• _TASK DETAILS_
Return all of the data exactly, omitting any images.

• _EXERCISE DATA_
______

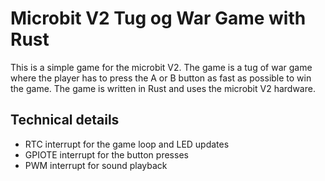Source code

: # Microbit V2 Tug og War Game with Rust

This is a simple game for the microbit V2. The game is a tug of war game where the player has to press the A or B button as fast as possible to win the game. The game is written in Rust and uses the microbit V2 hardware.

## Technical details

- RTC interrupt for the game loop and LED updates
- GPIOTE interrupt for the button presses
- PWM interrupt for sound playback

______

• _SOLUTION TO THE EXERCISE_
Source code

: # Microbit V2 Tug og War Game with Rust

This is a simple game for the microbit V2. The game is a tug of war game where the player has to press the A or B button as fast as possible to win the game. The game is written in Rust and uses the microbit V2 hardware.

## Technical details

- RTC interrupt for the game loop and LED updates
- GPIOTE interrupt for the button presses
- PWM interrupt for sound playback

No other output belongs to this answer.